OpenAI Assistants API: Building Stateful AI Agents

What is the Assistants API?

The OpenAI Assistants API is a managed service for building AI agents. Unlike the basic Chat Completions API, Assistants provides:

Persistent Threads: Conversation history managed by OpenAI
Built-in Tools: Code Interpreter, File Search, and Function Calling
File Handling: Upload and process documents, images, and code
Stateful Conversations: Multi-turn interactions without manual context management

This makes it easier to build production-grade AI assistants without managing conversation state, file processing, or tool execution yourself.

Core Concepts

Assistants

An Assistant is a configured AI agent with specific instructions, tools, and a model.

from openai import OpenAI

client = OpenAI()

# Create an assistant
assistant = client.beta.assistants.create(
    name="Data Analyst",
    instructions="""You are a data analyst assistant. Help users analyze data,
    create visualizations, and extract insights. Use the code interpreter
    to run Python code when needed.""",
    model="gpt-4-turbo",
    tools=[
        {"type": "code_interpreter"},
        {"type": "file_search"}
    ]
)

print(f"Created assistant: {assistant.id}")

Threads

Threads represent conversations. OpenAI manages the message history for you.

# Create a new thread (conversation)
thread = client.beta.threads.create()

# Add a message to the thread
message = client.beta.threads.messages.create(
    thread_id=thread.id,
    role="user",
    content="Analyze the sales data I uploaded and find the top-performing products."
)

print(f"Thread ID: {thread.id}")

Runs

A Run executes the assistant on a thread, generating a response.

import time

# Create a run
run = client.beta.threads.runs.create(
    thread_id=thread.id,
    assistant_id=assistant.id
)

# Wait for completion
while run.status in ["queued", "in_progress"]:
    time.sleep(1)
    run = client.beta.threads.runs.retrieve(
        thread_id=thread.id,
        run_id=run.id
    )

# Get the assistant's response
messages = client.beta.threads.messages.list(thread_id=thread.id)
for msg in messages.data:
    if msg.role == "assistant":
        print(msg.content[0].text.value)
        break

Built-in Tools

Code Interpreter

Executes Python code in a sandboxed environment. Perfect for data analysis, calculations, and file processing.

# Upload a file for code interpreter
file = client.files.create(
    file=open("sales_data.csv", "rb"),
    purpose="assistants"
)

# Create assistant with code interpreter
assistant = client.beta.assistants.create(
    name="Data Analyst",
    instructions="Analyze data files using Python.
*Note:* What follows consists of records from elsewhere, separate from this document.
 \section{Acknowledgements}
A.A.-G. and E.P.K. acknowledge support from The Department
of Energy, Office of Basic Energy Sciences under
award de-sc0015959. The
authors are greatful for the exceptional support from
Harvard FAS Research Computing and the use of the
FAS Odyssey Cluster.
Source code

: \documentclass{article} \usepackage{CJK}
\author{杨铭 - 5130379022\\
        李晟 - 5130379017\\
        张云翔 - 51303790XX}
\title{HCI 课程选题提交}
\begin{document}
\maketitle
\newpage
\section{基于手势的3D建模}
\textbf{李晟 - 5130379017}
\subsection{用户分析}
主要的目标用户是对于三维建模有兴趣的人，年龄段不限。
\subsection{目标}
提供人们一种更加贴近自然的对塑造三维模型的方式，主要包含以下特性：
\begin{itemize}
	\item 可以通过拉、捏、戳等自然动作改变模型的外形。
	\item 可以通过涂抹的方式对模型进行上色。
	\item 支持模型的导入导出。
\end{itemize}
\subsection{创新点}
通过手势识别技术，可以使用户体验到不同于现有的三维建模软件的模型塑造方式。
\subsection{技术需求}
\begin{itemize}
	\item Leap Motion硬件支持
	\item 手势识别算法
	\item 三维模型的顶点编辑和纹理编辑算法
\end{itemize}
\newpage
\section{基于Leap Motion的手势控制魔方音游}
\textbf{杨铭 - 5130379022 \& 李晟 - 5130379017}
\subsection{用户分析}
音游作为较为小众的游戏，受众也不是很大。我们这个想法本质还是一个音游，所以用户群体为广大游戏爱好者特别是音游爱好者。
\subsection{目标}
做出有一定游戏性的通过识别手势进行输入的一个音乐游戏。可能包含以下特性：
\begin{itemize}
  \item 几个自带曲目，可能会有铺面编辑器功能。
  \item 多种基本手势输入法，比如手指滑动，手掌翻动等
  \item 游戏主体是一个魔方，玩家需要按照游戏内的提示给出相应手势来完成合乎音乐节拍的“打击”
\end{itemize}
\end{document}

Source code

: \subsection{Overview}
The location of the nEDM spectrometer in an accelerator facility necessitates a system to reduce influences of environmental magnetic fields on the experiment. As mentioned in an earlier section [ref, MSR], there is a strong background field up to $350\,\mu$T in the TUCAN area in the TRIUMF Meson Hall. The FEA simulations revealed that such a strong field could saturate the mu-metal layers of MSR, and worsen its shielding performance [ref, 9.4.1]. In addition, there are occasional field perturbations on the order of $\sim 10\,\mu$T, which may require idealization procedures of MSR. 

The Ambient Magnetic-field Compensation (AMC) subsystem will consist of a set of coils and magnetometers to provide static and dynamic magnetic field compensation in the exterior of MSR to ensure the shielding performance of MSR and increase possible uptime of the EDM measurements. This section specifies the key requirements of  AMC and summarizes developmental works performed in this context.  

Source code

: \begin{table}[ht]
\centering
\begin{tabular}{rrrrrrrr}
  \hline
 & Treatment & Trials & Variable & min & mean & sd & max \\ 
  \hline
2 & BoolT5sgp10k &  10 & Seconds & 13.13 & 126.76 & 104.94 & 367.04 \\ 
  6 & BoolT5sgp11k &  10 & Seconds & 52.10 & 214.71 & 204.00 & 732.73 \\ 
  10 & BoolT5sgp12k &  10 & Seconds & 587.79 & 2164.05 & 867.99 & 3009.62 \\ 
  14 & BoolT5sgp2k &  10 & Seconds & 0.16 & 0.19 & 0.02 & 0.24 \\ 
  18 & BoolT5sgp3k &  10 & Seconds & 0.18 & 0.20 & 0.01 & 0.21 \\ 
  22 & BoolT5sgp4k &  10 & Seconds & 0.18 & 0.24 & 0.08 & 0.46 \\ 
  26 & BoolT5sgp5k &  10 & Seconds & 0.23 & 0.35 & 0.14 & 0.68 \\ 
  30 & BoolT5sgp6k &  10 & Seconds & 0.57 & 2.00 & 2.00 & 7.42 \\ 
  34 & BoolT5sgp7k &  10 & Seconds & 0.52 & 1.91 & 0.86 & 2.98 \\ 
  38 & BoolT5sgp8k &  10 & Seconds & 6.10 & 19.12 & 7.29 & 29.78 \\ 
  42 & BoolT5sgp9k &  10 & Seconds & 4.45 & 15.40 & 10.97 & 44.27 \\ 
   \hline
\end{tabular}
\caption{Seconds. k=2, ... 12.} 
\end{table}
Create visualizations when helpful.",
    model="gpt-4-turbo",
    tools=[{"type": "code_interpreter"}],
    tool_resources={
        "code_interpreter": {
            "file_ids": [file.id]
        }
    }
)

# The assistant can now read and analyze the CSV file

File Search (Retrieval)

Automatically chunks, embeds, and searches through uploaded documents.

# Create a vector store for documents
vector_store = client.beta.vector_stores.create(
    name="Company Knowledge Base"
)

# Upload files to the vector store
file_batch = client.beta.vector_stores.file_batches.upload_and_poll(
    vector_store_id=vector_store.id,
    files=[
        open("employee_handbook.pdf", "rb"),
        open("product_catalog.pdf", "rb"),
        open("faq.pdf", "rb")
    ]
)

# Create assistant with file search
assistant = client.beta.assistants.create(
    name="HR Assistant",
    instructions="Answer questions about company policies using the knowledge base.",
    model="gpt-4-turbo",
    tools=[{"type": "file_search"}],
    tool_resources={
        "file_search": {
            "vector_store_ids": [vector_store.id]
        }
    }
)

Function Calling

Define custom functions that the assistant can call, extending its capabilities.

import json

# Define custom functions
tools = [
    {
        "type": "function",
        "function": {
            "name": "get_weather",
            "description": "Get current weather for a city",
            "parameters": {
                "type": "object",
                "properties": {
                    "city": {
                        "type": "string",
                        "description": "City name"
                    },
                    "unit": {
                        "type": "string",
                        "enum": ["celsius", "fahrenheit"],
                        "description": "Temperature unit"
                    }
                },
                "required": ["city"]
            }
        }
    },
    {
        "type": "function",
        "function": {
            "name": "send_email",
            "description": "Send an email",
            "parameters": {
                "type": "object",
                "properties": {
                    "to": {"type": "string"},
                    "subject": {"type": "string"},
                    "body": {"type": "string"}
                },
                "required": ["to", "subject", "body"]
            }
        }
    }
]

assistant = client.beta.assistants.create(
    name="Personal Assistant",
    instructions="Help users with tasks. Use available functions when needed.",
    model="gpt-4-turbo",
    tools=tools
)

Handling Function Calls

When the assistant wants to use a function, you need to execute it and submit the result:

def handle_run(client, thread_id, assistant_id):
    """Execute a run and handle any required actions."""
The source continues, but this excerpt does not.